NAPISZ, JAK BĘDZIESZ W DOMU (LESLIE KERN: 'MIASTO DLA KOBIET')
A
A
A
Być może na dobre zapanowała czytelnicza moda na tematy (około)urbanistyczne. Półtora miesiąca po ukazaniu się książki „Dziury w ziemi. Patodeweloperka w Polsce” Łukasza Drozdy premierę miało polskie wydanie „Feminist City”. Autorka polskiego przekładu, Martyna Tomczak, zdecydowała się na tytuł „Miasto dla kobiet”, niejako domagając się zestawienia myśli Leslie Kern z „Miastami dla ludzi” Jana Gehla (przeł. S. Nogalski, Kraków 2017). Rodzi się oczywiste pytanie: czego polski czytelnik i polska czytelniczka dowiedzą się od kanadyjskiej badaczki, o czym nie mogli przeczytać wcześniej w tamtej publikacji? Od siebie dorzuciłabym jeszcze: i w „Architektkach” Agaty Twardoch (2022)?
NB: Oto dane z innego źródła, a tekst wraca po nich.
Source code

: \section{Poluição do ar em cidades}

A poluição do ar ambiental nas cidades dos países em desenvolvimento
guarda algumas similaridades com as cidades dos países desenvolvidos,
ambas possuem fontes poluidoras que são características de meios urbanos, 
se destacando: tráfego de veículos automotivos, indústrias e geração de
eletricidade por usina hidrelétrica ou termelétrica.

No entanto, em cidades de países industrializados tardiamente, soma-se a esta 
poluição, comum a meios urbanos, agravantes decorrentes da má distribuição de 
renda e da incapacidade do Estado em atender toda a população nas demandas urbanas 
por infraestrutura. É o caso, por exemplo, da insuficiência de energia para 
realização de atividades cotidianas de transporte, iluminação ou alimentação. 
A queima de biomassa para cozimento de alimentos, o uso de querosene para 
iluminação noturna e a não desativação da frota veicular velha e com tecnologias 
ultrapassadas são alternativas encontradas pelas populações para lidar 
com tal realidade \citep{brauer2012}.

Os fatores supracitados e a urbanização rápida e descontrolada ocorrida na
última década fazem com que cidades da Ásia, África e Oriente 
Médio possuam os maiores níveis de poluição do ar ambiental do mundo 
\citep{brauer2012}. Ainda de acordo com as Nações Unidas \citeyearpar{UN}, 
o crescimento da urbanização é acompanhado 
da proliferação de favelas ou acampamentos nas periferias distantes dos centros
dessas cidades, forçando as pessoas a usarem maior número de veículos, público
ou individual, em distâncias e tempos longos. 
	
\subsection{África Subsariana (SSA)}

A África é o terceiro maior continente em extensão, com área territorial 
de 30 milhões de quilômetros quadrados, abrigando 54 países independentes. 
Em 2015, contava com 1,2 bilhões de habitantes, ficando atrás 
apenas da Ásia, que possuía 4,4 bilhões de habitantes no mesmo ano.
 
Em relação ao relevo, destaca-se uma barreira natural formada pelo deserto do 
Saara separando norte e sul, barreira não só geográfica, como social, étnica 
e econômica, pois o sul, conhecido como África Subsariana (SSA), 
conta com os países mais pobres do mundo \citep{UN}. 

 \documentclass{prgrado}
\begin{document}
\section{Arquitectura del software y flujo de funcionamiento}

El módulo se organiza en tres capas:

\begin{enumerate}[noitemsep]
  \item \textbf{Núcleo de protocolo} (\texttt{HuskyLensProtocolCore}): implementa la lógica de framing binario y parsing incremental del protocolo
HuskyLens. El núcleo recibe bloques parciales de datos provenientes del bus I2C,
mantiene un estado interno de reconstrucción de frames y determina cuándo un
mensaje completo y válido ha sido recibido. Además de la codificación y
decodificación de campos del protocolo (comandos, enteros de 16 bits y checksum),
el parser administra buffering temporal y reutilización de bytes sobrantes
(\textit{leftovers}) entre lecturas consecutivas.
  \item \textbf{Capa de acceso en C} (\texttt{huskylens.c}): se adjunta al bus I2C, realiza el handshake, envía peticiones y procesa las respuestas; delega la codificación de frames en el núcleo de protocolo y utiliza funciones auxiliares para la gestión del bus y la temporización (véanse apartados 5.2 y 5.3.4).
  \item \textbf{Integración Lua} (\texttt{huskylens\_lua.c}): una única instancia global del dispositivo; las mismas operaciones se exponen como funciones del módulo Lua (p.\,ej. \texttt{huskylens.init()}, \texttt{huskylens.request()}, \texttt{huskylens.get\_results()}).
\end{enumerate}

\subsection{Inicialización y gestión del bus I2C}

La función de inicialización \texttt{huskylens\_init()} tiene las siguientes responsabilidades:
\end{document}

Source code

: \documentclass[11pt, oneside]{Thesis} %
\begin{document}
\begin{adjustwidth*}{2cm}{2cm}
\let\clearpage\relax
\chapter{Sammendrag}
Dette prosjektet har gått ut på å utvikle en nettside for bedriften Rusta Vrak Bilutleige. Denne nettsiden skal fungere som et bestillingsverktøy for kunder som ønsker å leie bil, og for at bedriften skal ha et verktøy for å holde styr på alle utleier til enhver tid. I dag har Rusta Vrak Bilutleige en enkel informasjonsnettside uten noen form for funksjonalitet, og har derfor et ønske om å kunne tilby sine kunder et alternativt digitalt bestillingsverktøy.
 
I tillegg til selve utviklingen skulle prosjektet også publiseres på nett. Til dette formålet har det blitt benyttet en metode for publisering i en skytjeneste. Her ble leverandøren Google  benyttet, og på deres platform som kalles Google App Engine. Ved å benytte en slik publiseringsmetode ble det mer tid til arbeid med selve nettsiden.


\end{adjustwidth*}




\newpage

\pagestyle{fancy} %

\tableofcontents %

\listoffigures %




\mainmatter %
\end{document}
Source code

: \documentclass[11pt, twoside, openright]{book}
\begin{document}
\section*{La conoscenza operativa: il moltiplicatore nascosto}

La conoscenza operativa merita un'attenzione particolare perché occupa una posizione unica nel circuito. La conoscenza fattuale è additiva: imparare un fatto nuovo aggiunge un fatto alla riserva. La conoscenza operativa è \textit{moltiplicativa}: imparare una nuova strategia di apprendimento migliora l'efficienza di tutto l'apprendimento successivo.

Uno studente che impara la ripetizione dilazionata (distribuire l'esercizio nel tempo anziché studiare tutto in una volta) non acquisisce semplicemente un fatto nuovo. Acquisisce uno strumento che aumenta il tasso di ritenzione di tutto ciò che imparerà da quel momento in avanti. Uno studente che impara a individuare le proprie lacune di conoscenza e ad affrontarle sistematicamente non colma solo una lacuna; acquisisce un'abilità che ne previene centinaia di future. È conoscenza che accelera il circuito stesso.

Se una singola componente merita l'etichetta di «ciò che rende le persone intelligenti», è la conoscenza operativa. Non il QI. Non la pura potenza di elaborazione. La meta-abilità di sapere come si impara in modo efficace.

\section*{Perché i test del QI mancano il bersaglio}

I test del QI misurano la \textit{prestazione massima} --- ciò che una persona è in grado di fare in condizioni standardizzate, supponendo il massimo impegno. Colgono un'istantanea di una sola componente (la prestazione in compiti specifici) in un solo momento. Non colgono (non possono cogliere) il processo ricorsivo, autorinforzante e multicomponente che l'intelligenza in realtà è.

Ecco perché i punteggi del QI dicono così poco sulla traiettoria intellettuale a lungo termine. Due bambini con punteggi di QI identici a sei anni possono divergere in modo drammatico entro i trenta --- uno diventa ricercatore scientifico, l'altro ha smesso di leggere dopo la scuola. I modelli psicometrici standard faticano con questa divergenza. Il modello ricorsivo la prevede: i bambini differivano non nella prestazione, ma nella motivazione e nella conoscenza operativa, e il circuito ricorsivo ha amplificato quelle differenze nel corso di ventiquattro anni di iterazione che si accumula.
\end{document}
Przede wszystkim, „Miasto dla kobiet” to owoc pracy geografki, a nie urbanistki. Leslie Kern jest adiunktką na wydziałach geografii i środowiska, ale także gender studies na Uniwersytecie Mount Allison w Sackville. Ukształtowały ją nie tylko inne dziedziny wiedzy, ale także doświadczenie codziennego funkcjonowania w zupełnie innej przestrzeni miejskiej – w metropoliach Kanady oraz Stanów Zjednoczonych. „Geografia zajmuje się relacją człowieka z jego środowiskiem, zarówno tym naturalnym, jak i stworzonym ludzką ręką” (s. 22) – pisze autorka, odpierając pełne dezaprobaty komentarze felietonistki „The Globe and Mail”, Margaret Wente, którą niezwykle bawiło istnienie takiej dyscypliny jak geografia feministyczna. Na pytanie, która z teorii w obrębie nurtu najlepiej nadaje się do opisu relacji między ciałami ludzkimi i miejską tkanką, ale także do stworzenia projektów miast, w których panowałyby bardziej egalitarne stosunki społeczne, Kern odpowiada: feminizm intersekcjonalny. „Muszę zastanowić się nad tym, czy moje pragnienie bezpieczeństwa nie doprowadzi do większej gorliwości policji wobec członków niebiałych społeczności” (s. 26) – zauważa trzeźwo. W innym miejscu, opisując proces gentryfikacji, demaskuje jego rasistowsko-klasistowskie oblicze: „Ale Junction [dzielnica Toronto – D.R.] to ciekawy przykład tego, że komfort, zadowolenie i bezpieczeństwo kobiet są uważane za wyznacznik udanej rewitalizacji. Dyskomfort odczuwany w danym miejscu przez białe kobiety z klasy średniej bywa pretekstem do rozmaitych działań, które zagrażają osobom bezdomnym czy mniejszościom rasowym” (s. 124-125). W mieście feministycznym (vel mieście dla kobiet) można swobodnie poruszać się z wózkiem lub na wózku, nie obawiać się bezpodstawnego wylegitymowania czy wręcz aresztowania przez policję, wygodnie podróżować tanią i bezpieczną komunikacją publiczną, zachowywać anonimowość, jeśli się tego pragnie, ale także szybko i bezproblemowo znaleźć czystą łazienkę z dostępem do przewijaka.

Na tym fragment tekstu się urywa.